Purpose : Extraocular muscles (EOM) maintain a large population of activated satellite cells that provide for continuous remodeling throughout life. While limb skeletal muscles have some myonuclear turnover, it is much more limited than seen in the EOM and other craniofacial muscles. MyoD is a myogenic regulatory factor that activates genes required for muscle differentiation. Its expression results in exit from the cell cycle and stable terminal differentiation. In muscles derived from the paraxial head mesoderm MyoD is downstream of expression of Pax7 and Pitx2, both markers of myogenic precursor cells in EOM. We hypothesized that knocking out MyoD would prevent or slow the progression toward integration into existing muscle fibers, reducing the ability of EOM to remodel continuously.

Methods : We used a MyoD knockout mouse to determine the effects of MyoD on EOM and eye movements. Eye tracking using optokinetic nystagmus of MyoD knockouts and their wild type (WT) litter mate controls was performed on an ISCAN device and analyzed using R. Optokinetic nystagmus responses were recorded for each animal. Animals were tested with no stimuli in light and dark conditions, and with rotating bars at a spatial frequency of 0.12cpd and high contrast (100) between light and dark bars.
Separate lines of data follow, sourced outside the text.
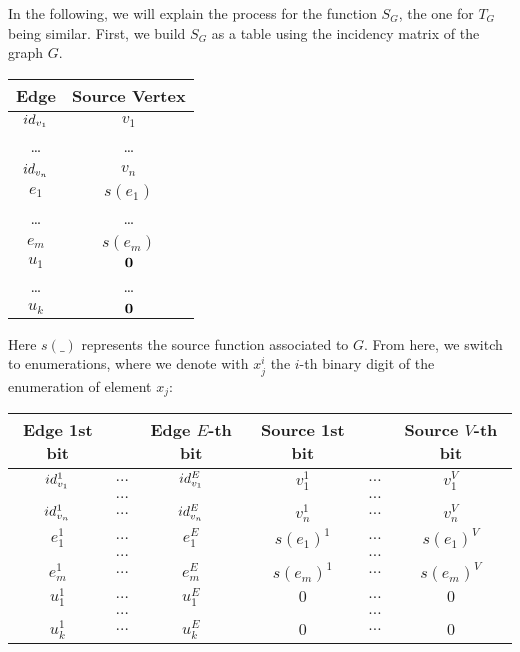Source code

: In the following, we will explain the process for the function $S_G$, 
the one for $T_G$ being similar. First, we build $S_G$ as a table using the incidency 
matrix of the graph $G$.
%
%
\begin{center}\scriptsize
  \begin{tabular}{c|c}
    Edge & Source Vertex\\
  \hline
    $id_{v_1}$   & $v_1$\\
    \dots              & \dots \\
    $id_{v_n}$   & $v_n$ \\
    $e_1$           & $s(e_1)$ \\
    \dots             & \dots \\
    $e_m$          & $s(e_m)$\\
    $u_1$           & $\textbf{0}$ \\
    \dots             & \dots \\
    $u_k$           & $\textbf{0}$\\
  \end{tabular}
\end{center}
%
Here $s(\_)$ represents the source function associated to $G$.
From here, we switch to enumerations, where we denote 
with $x^i_j$ the $i$-th binary digit of the enumeration of 
element $x_j$:
%
%
\begin{center}\scriptsize
  \begin{tabular}{ccc|ccc}
    Edge 1st bit & & Edge $E$-th bit & Source 1st bit && Source $V$-th bit\\
  \hline
    $id_{v_1}^1$ & $\dots$ & $id_{v_1}^E$ & $v_1^1$       & $\dots$ & $v_1^V$\\
                           & $\dots$ &                         &                      & $\dots$ & \\
    $id_{v_n}^1$ & $\dots$ & $id_{v_n}^E$ & $v_n^1$       & $\dots$ & $v_n^V$\\
    $e_1^1$          & $\dots$ & $e_1^E$         & $s(e_1)^1$   & $\dots$ & $s(e_1)^V$\\
                            & $\dots$ &                        &                      & $\dots$ & \\
    $e_m^1$         & $\dots$ & $e_m^E$        & $s(e_m)^1$  & $\dots$ & $s(e_m)^V$\\
    $u_1^1$          & $\dots$ & $u_1^E$         & $0$               & $\dots$ & $0$\\
                            & $\dots$ &                        &                      & $\dots$ & \\
    $u_k^1$          & $\dots$ & $u_k^E$         & $0$               & $\dots$ & $0$\\
  \end{tabular}
\end{center}
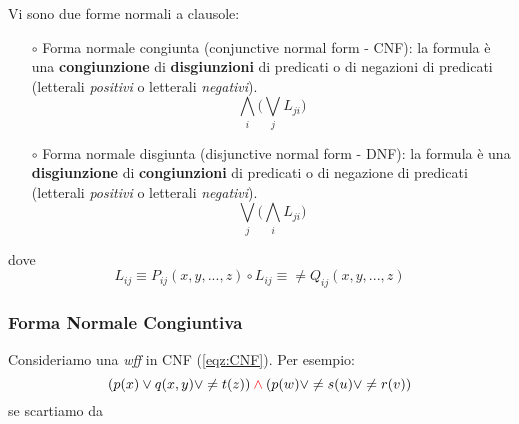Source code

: \documentclass[11pt]{article}
\begin{document}
Vi sono due forme normali a clausole:
\begin{itemize}
	\item[$\circ$]\color{blue}Forma normale congiunta\color{black} (conjunctive normal form - CNF): la formula è una \textbf{congiunzione} di \textbf{disgiunzioni} di predicati o di negazioni di predicati (letterali \textit{positivi} o letterali \textit{negativi}).
	\begin{equation}
	\label{eqz:CNF}
	\bigwedge_i \bigg( \bigvee_j L_{ji} \bigg) 
	\end{equation}
	\item[$\circ$]\color{blue}Forma normale disgiunta\color{black} (disjunctive normal form - DNF): la formula è una \textbf{disgiunzione} di \textbf{congiunzioni} di predicati o di negazione di predicati (letterali \textit{positivi} o letterali \textit{negativi}).
	\begin{equation}
	\bigvee_j \bigg( \bigwedge_i L_{ji} \bigg) 
	\end{equation}
\end{itemize}
dove 
\begin{equation*}
	L_{ij} \equiv P_{ij} (x,y,...,z) \circ L_{ij} \equiv \neq Q_{ij}(x,y,...,z)
\end{equation*}

\subsubsection{Forma Normale Congiuntiva}
Consideriamo una \textit{wff} in CNF (\ref{eqz:CNF}). Per esempio:
\begin{equation}
\label{eqz:es1CNF}
(p(x) \vee q(x,y) \vee \neq t(z)) \color{red}\wedge\color{black} (p(w) \vee \neq s(u) \vee \neq r(v))
\end{equation}
se scartiamo da 
\end{document}
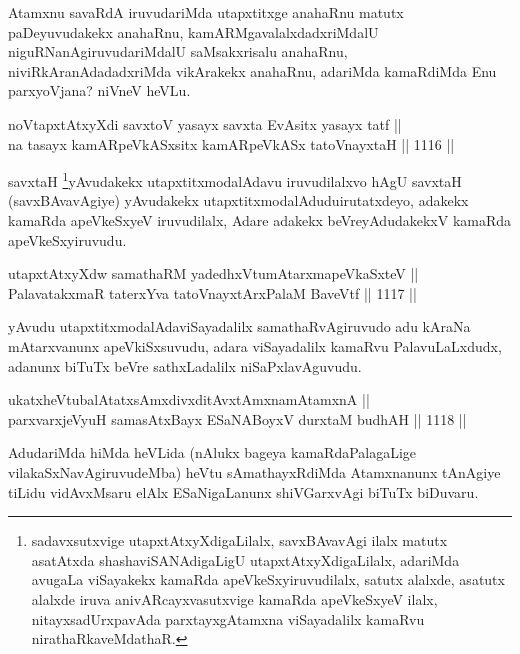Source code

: \begin{artha}
Atamxnu savaRdA iruvudariMda utapxtitxge anahaRnu matutx paDeyuvudakekx anahaRnu, kamARMgavalalxdadxriMdalU niguRNa\-\break nAgiruvudariMdalU saMsakxrisalu anahaRnu, niviRkAranAdadadxriMda vikArakekx anahaRnu, adariMda kamaRdiMda Enu parxyoVjana? niVneV heVLu.
\end{artha}

\begin{shl}
noVtapxtAtxyXdi savxtoV yasayx savxta EvAsitx yasayx tatf || \\
na tasayx kamARpeVkASx\s sitx kamARpeVkASx tatoV\s nayxtaH \hfill || 1116 ||  
\end{shl}

\begin{artha}
savxtaH \footnote{sadavxsutxvige utapxtAtxyXdigaLilalx, savxBAvavAgi ilalx matutx asatAtxda shashaviSANAdigaLigU utapxtAtxyXdigaLilalx, adariMda avugaLa viSayakekx kamaRda apeVkeSxyiruvudilalx, satutx alalxde, asatutx alalxde iruva anivARcayxvasutxvige kamaRda apeVkeSxyeV ilalx, nitayxsadUrxpavAda parxtayxgAtamxna viSayadalilx kamaRvu nirathaRkaveMdathaR.}yAvudakekx utapxtitxmodalAdavu iruvudilalxvo hAgU savxtaH (savxBAvavAgiye) yAvudakekx utapxtitxmodalAdudu\break irutatxdeyo, adakekx kamaRda apeVkeSxyeV iruvudilalx, Adare adakekx beVreyAdudakekxV kamaRda apeVkeSxyiruvudu.
\end{artha}


\begin{shl}
utapxtAtxyXdw samathaRM yadedhxVtumAtarxmapeVkaSxteV ||  \\
PalavatakxmaR taterxYva tatoV\s nayxtArxPalaM BaveVtf \hfill || 1117 ||  
\end{shl}

\begin{artha}
yAvudu utapxtitxmodalAdaviSayadalilx samathaRvAgiruvudo adu kAraNa mAtarxvanunx 
apeVkiSxsuvudu, adara viSayadalilx kamaRvu PalavuLaLxdudx, adanunx biTuTx beVre 
sathxLadalilx niSaPxlavAguvudu.
\end{artha}

\begin{shl}
ukatxheVtubalAtatxsAmxdivxditAvx\s \s tAmxnamAtamxnA ||  \\
parxvarxjeVyuH samasAtxBayx ESaNABoyxV durxtaM budhAH \hfill || 1118 ||  
\end{shl}

\begin{artha}
AdudariMda hiMda heVLida (nAlukx bageya kamaRdaPalagaLige vilakaSxNavAgiruvudeMba) heVtu sAmathayxRdiMda Atamxnanunx tAnAgiye tiLidu vidAvxMsaru elAlx ESaNigaLanunx shiVGarxvAgi biTuTx biDuvaru.
\end{artha}

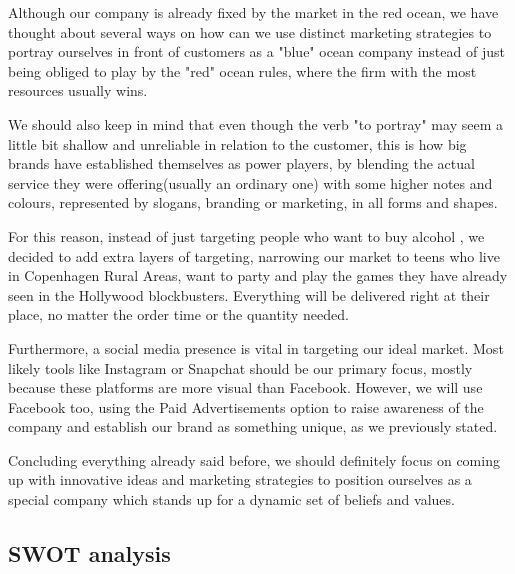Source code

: \documentclass[12p]{article}
\begin{document}
Although our company is already fixed by the market in the red ocean, we have thought about several ways on how can we use distinct marketing strategies to portray ourselves in front of customers as a "blue" ocean company instead of just being obliged to play by the "red" ocean rules, where the firm with the most resources usually wins.

We should also keep in mind that even though the verb "to portray" may seem a little bit shallow and unreliable in relation to the customer, this is how big brands have established themselves as power players, by blending the actual service they were offering(usually an ordinary one) with some higher notes and colours, represented by slogans, branding or marketing, in all forms and shapes.

For this reason, instead of just targeting people who want to buy alcohol , we decided to add extra layers of targeting, narrowing our market to teens who live in Copenhagen Rural Areas, want to party and play the games they have already seen in the Hollywood blockbusters. Everything will be delivered right at their place, no matter the order time or the quantity needed.

Furthermore, a social media presence is vital in targeting our ideal market. Most likely tools like Instagram or Snapchat should be our primary focus, mostly because these platforms are more visual than Facebook. However, we will use Facebook too, using the Paid Advertisements option to raise awareness of the company and establish our brand as something unique, as we previously stated. 

Concluding everything already said before, we should definitely focus on coming up with innovative ideas and marketing strategies to position ourselves as a special company which stands up for a dynamic set of beliefs and values.


\subsection{SWOT analysis} \label{SWOT}
\end{document}
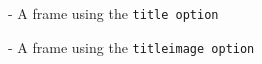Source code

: \begin{frame}[t,title]{-}
	A frame using the \texttt{title option}
\end{frame}

\begin{frame}[t,titleimage]{-}
	A frame using the \texttt{titleimage option}
\end{frame}

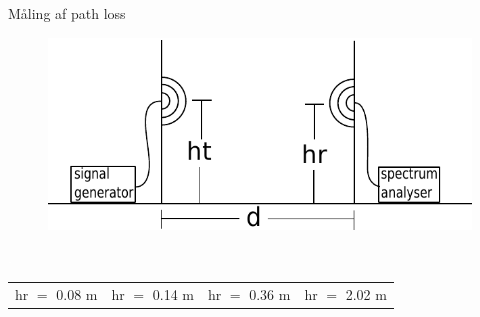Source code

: \def \myvar {0.8 in}
\def \myvara {1.4 in}
\begin{frame}{Måling af path loss}
\begin{minipage}{0.45\textwidth}
\begin{figure}[!htbp]
	\centering
	\vspace{0.9cm}
	\includegraphics[width = \columnwidth]{figures/setup.pdf}\\\vspace{0.5cm}
	
\end{figure}
\end{minipage}%
\begin{minipage}{0.1\textwidth}
\textcolor{white}{.} 
\end{minipage}%
\begin{minipage}{0.45\textwidth}
\begin{figure}[!htbp]
	\centering
	
	
\end{figure}
\end{minipage}
\begin{table}[H]
\centering
\begin{tabular}{cccc}
\textcolor{thomasblue} {hr $=$ 0.08 m} & \textcolor{thomasred} {hr $=$ 0.14 m} & \textcolor{thomasyellow} {hr $=$ 0.36 m} & \textcolor{thomaspurple} {hr $=$ 2.02 m}
\end{tabular}
\end{table}

\end{frame}

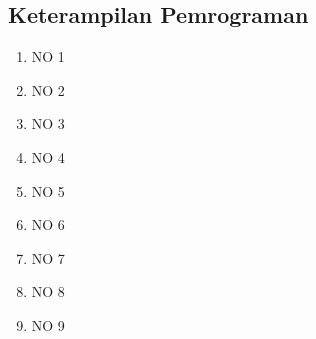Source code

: \subsection{Keterampilan Pemrograman}
\begin{enumerate}
	\item NO 1 

	

	\item NO 2

	

	\item NO 3 

	

	\item NO 4 

	

	\item NO 5 

	

	\item NO 6 

	

	\item NO 7 

	

	\item NO 8

	

	\item NO 9 

	

\end{enumerate}

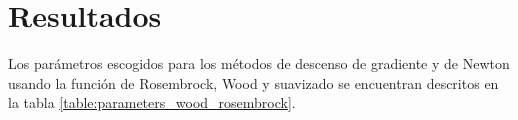 \section{Resultados}

Los parámetros escogidos para los métodos de descenso de gradiente y de Newton usando la función de Rosembrock, Wood y suavizado se encuentran descritos en la tabla \ref{table:parameters_wood_rosembrock}.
Results : Of the WT mice tested, before one year of age the optokinetic nystagmus reflex was normal. In the older WT mice, pendular nystagmus and jerk nystagmus were present. In the oldest WT mice, no eye movements were generated. Of the MyoD KO mice tested, only one had a somewhat normal optokinetic nystagmus reflex. Of the others, 5 had pendular nystagmus, 3 had no detectable eye movements, 3 had bouts of jerk and pseudo-pendular jerk nystagmus. In some of the mice, these abnormal movements were followed by bouts of over 10 seconds duration with no eye movements.

Conclusions : In the absence of MyoD expression over time, normal control of the optokinetic nystagmus reflex was significantly impaired. Lack of MyoD led to an increase in abnormal nystagmic eye movements in the knockout mice tested compared to the wild-type mice. We hypothesize that it is likely due to reduced ability of the myofiber to remodel over time. We are currently testing this hypothesis.

This is a 2020 ARVO Annual Meeting abstract.